What this task involves:
Search the data below for the word "written" and copy each line that holds it.

Data supplied:
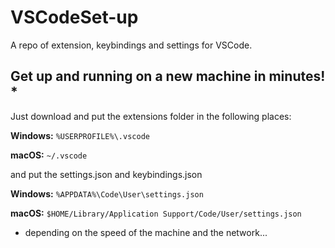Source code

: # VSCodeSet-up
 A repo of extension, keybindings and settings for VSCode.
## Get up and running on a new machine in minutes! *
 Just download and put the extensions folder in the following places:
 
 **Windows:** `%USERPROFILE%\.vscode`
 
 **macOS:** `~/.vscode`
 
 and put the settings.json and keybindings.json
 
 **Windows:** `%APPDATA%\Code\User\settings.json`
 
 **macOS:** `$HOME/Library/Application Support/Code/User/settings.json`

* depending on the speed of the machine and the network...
---
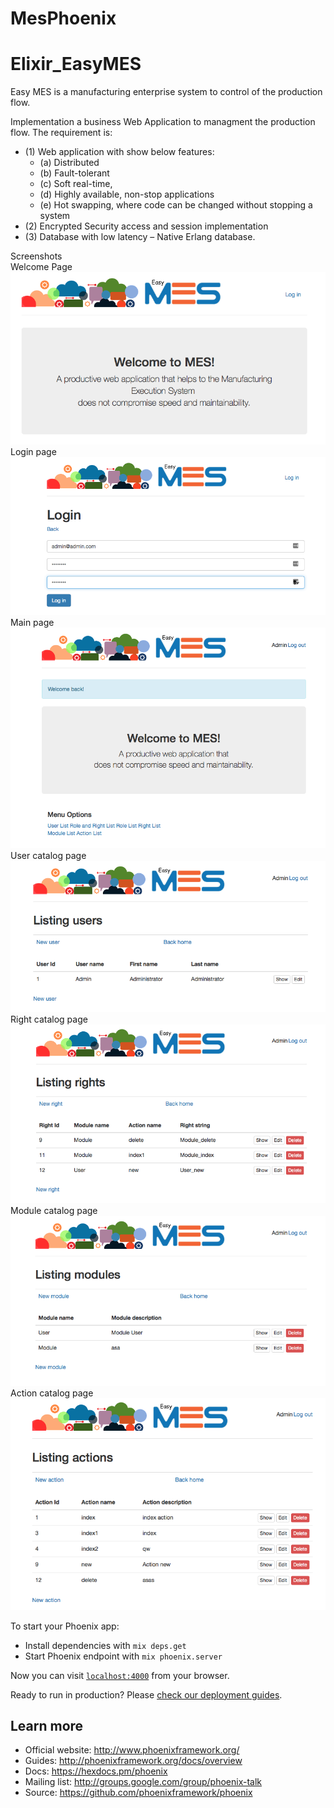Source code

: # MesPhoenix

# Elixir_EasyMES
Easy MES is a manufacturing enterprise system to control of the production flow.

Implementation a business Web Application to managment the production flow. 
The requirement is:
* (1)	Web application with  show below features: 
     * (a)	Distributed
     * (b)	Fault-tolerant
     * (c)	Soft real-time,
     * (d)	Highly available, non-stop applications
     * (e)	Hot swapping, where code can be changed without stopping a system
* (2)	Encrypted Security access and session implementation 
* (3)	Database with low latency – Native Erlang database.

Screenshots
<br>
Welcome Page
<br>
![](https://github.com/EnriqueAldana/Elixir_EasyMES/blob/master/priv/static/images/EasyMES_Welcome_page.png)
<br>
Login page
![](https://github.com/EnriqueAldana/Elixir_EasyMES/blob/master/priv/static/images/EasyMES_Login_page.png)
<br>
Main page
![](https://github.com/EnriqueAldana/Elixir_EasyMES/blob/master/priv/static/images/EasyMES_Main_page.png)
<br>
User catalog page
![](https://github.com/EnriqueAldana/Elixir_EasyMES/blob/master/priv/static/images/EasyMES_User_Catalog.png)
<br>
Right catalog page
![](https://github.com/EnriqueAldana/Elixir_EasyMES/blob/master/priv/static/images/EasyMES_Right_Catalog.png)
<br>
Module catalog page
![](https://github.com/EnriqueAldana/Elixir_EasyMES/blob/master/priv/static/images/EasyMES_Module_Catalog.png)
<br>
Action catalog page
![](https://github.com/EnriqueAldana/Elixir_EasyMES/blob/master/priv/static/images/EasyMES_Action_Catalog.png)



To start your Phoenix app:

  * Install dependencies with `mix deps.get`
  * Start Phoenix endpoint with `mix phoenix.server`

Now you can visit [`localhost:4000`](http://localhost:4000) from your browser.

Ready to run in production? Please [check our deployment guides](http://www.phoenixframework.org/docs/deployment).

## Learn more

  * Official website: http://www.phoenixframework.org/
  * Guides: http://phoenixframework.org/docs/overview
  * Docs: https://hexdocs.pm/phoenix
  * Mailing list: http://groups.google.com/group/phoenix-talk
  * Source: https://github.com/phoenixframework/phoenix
--
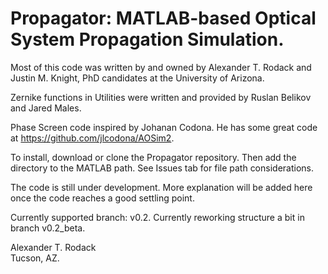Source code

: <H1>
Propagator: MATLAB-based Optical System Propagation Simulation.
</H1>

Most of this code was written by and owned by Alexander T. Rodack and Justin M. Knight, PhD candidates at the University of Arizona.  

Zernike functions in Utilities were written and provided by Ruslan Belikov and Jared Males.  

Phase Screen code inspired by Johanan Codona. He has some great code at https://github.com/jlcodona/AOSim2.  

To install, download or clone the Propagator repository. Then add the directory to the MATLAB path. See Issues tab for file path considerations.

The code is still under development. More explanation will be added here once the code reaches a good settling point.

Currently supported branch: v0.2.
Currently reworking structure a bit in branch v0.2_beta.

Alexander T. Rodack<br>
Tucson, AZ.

Your response:
Most of this code was written by and owned by Alexander T. Rodack and Justin M. Knight, PhD candidates at the University of Arizona.  
Zernike functions in Utilities were written and provided by Ruslan Belikov and Jared Males.  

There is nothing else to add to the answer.